Once I have a set of questions and a strategic approach, I find people! While you can literally approach people on the street, you can also chat with the person in line behind you at the grocery store, the person sitting next to you on the train, or even a friendly new face in the lunchroom. There are unique perspectives all around us!
There will be times when you don’t grasp what someone is saying, and there will be times when those you interview exhibit disinterest, frustration or impatience. In these situations, shrug it off, stay calm and maintain your focus. Remember: You don’t need ten great interviews – you only need one person to say something that gets your wheels turning.
3. Talk to Yourself (Kind of)
It can be easy to get stuck in your own head. After all, the only person whose internal dialogue you listen to is your own. One way to get a fresh perspective even if you can’t turn to other people is to pretend to talk to other people. I swear I’m not crazy – this is a real technique that really works.
How I do it:
I think about the challenge at hand and then think of someone who could offer a unique or informed perspective on the issue. The person could be a historical figure, a celebrity, an industry guru, a politician, a child or my Aunt Shirley. Then, I start a conversation with the person in which I have to speak for both sides. We hash out disagreements, question one another’s assumptions, and give each other advice. Just by pretending to have a different perspective, I find I’m often able to form ideas that Kiana-as-Kiana couldn’t have conceived alone.

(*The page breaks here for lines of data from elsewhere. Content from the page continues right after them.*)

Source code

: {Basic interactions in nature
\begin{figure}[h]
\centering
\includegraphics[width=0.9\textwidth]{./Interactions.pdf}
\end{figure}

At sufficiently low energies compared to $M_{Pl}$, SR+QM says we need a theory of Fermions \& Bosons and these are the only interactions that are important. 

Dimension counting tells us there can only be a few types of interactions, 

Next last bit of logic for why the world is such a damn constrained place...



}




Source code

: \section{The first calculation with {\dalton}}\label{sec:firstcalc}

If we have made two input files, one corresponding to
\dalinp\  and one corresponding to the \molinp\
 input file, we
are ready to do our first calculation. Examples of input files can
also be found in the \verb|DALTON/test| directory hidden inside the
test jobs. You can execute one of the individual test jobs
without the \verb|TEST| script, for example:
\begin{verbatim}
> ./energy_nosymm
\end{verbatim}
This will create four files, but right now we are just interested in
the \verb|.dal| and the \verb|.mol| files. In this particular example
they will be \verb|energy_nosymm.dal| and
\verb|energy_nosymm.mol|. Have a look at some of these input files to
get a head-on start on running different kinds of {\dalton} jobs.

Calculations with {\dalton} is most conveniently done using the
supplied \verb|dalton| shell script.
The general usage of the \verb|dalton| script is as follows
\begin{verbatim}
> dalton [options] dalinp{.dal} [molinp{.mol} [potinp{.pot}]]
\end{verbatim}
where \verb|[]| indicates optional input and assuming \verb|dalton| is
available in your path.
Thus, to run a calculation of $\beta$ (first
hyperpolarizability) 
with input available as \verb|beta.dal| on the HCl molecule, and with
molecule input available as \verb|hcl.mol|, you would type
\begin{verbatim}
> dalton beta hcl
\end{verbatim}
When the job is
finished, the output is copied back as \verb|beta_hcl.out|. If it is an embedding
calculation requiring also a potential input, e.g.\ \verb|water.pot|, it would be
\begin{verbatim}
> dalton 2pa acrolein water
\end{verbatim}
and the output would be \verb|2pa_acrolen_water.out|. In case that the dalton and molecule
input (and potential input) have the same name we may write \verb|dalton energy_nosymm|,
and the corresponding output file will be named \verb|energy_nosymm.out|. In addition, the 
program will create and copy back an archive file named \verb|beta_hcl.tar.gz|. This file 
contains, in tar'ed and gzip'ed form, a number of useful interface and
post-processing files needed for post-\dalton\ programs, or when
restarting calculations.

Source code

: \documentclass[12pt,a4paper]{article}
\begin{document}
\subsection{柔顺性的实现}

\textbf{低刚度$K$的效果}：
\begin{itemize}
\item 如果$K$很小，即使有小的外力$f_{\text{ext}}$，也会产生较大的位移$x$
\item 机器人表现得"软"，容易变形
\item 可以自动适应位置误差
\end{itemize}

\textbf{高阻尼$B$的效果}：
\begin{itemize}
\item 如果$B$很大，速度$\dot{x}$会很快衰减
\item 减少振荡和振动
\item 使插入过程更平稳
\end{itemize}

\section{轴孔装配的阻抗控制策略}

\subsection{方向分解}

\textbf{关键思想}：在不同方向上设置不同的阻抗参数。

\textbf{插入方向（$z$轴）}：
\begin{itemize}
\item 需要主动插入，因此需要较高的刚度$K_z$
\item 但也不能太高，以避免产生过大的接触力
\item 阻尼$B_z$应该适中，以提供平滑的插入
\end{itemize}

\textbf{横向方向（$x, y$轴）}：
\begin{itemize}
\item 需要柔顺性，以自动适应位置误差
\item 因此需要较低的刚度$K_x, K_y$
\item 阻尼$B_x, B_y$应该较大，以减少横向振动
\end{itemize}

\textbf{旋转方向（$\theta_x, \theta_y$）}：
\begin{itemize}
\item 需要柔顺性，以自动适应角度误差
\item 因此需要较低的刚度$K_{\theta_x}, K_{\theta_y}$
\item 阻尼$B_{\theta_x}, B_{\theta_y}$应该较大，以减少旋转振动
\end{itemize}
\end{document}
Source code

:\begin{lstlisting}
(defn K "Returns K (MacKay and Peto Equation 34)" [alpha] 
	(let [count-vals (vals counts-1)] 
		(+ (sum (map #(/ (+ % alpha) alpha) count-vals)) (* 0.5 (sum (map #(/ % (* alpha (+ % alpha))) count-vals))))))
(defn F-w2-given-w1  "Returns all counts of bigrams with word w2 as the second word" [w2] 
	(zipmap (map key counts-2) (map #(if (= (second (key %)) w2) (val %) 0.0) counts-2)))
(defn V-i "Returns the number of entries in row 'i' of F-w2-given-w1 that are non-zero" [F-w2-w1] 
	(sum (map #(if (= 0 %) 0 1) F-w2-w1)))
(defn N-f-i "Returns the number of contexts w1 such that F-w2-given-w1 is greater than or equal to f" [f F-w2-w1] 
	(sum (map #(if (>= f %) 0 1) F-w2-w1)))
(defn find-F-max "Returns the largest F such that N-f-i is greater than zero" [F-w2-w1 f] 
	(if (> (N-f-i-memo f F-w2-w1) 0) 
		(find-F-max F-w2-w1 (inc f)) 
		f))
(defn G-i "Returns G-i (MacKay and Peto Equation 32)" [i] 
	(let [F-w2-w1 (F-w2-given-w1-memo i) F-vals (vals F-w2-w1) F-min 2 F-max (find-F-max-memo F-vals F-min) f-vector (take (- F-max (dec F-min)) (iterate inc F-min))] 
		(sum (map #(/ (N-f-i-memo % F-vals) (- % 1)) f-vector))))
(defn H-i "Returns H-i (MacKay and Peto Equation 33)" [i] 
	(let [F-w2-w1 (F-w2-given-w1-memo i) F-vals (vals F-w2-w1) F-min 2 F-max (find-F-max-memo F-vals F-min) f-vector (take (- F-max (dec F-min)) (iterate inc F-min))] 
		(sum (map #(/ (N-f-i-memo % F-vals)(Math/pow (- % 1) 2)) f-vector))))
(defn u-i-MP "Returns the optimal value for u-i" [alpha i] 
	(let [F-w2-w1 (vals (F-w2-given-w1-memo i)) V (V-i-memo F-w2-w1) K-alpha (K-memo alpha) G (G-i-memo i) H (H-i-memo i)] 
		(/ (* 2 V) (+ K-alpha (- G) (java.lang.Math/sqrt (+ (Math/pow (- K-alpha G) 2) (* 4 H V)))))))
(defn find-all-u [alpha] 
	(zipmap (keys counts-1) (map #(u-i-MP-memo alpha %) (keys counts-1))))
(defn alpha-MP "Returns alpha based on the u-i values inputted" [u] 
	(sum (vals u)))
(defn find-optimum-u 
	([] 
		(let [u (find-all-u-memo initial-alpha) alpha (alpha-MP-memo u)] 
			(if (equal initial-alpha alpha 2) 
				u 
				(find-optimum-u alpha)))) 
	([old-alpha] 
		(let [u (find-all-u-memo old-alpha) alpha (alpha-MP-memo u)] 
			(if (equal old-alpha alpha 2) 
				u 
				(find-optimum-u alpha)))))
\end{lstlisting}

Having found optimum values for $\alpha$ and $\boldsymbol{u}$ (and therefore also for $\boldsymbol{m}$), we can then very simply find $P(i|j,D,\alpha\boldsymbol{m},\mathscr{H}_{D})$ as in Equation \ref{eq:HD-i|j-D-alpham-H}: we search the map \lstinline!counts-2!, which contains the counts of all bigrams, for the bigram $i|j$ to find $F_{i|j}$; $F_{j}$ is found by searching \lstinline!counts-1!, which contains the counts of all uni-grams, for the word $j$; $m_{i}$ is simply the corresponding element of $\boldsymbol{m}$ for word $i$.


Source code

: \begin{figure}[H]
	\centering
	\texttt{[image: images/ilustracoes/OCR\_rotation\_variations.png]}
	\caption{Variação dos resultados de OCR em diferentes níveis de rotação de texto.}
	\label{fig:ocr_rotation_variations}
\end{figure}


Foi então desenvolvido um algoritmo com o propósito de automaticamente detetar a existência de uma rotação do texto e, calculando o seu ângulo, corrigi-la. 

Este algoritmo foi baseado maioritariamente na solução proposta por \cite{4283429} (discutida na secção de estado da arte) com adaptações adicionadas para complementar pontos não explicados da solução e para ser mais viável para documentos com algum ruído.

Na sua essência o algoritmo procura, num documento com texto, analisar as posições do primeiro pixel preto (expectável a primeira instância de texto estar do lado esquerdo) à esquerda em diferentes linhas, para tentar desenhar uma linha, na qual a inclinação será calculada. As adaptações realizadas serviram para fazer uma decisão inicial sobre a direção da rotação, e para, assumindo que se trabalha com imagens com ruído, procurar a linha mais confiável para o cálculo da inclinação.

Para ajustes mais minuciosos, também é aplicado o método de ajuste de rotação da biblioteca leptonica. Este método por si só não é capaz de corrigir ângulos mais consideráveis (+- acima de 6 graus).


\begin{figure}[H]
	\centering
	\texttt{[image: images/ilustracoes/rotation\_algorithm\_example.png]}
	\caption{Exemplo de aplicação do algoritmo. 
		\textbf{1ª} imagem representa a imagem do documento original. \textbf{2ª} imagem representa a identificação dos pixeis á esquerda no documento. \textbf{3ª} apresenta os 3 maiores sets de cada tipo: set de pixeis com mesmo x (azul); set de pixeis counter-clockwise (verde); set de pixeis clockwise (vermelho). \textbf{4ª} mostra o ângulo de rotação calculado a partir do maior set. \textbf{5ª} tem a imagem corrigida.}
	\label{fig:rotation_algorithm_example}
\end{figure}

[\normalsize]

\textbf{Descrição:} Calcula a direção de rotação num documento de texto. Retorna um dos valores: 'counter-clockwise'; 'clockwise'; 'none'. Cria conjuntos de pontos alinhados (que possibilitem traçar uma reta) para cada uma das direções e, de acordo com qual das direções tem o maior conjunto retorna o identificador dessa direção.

This fun method of communal ideation does double duty as a team builder. Begin with an idea or concept written or doodled on paper, then take five minutes to formulate new thoughts around that idea by free writing or sketching. After five minutes, give your thoughts to another team member and ask them to build on your ideas for the next five minutes.
How I do it:
I find that co-creating exercises work best when you have at least five participants with clear minds and a desire to laugh and have fun. New ideas don’t always come easily in “serious” conversation, so I take a light-hearted approach and remind participants to record every idea, even if it’s not realistic
Everyone writes on the big idea for five minutes. After five minutes, we pass our ideas to the next person and we keep going until everyone has contributed to every idea. At the end, I ask each participant to read their papers to the group. It’s always interesting to see co-creation generate independent perspectives.
5. Force Connections
Creating forced connections means combining two or more seemingly unrelated ideas into one cohesive concept. This can be done through sketches, conversation or writing.
This method can help different departments and individual stakeholders find shared perspectives and can also help anyone generate ideas that aren’t black or white. You can use this technique whether you’re designing a campaign, running a brainstorming meeting or writing copy.
How I do it:
I usually begin identifying key concepts in initial conversations with clients and internal team members. I make sure to take notes so I can keep these crucial themes present and make creative connections later on. After initial briefings, I make a list of these themes, a list of the visual references we can draw on and a list of deliverables.
While making the lists I think about who the audience is, what the forced connection needs to address and what problems it needs to solve. When I’ve completed all three lists, I begin sketching or free writing to combine different items from each list. For example, how would the concept of energy efficiency work in a magazine ad with cubism as a visual reference? I keep at it until I have several workable ideas.
Not all connections are successful, and you might create some that are absolutely absurd! Honestly though, in my experience, it’s easier to pull back on the wild ideas than to push the bland ones harder.
These methodologies have helped me when I’m bored with my ideas and can’t seem to break out of my typical thought patterns. Do you have ways of shaking up your thinking and refreshing your perspective? I’d love to hear more about it in the comments below.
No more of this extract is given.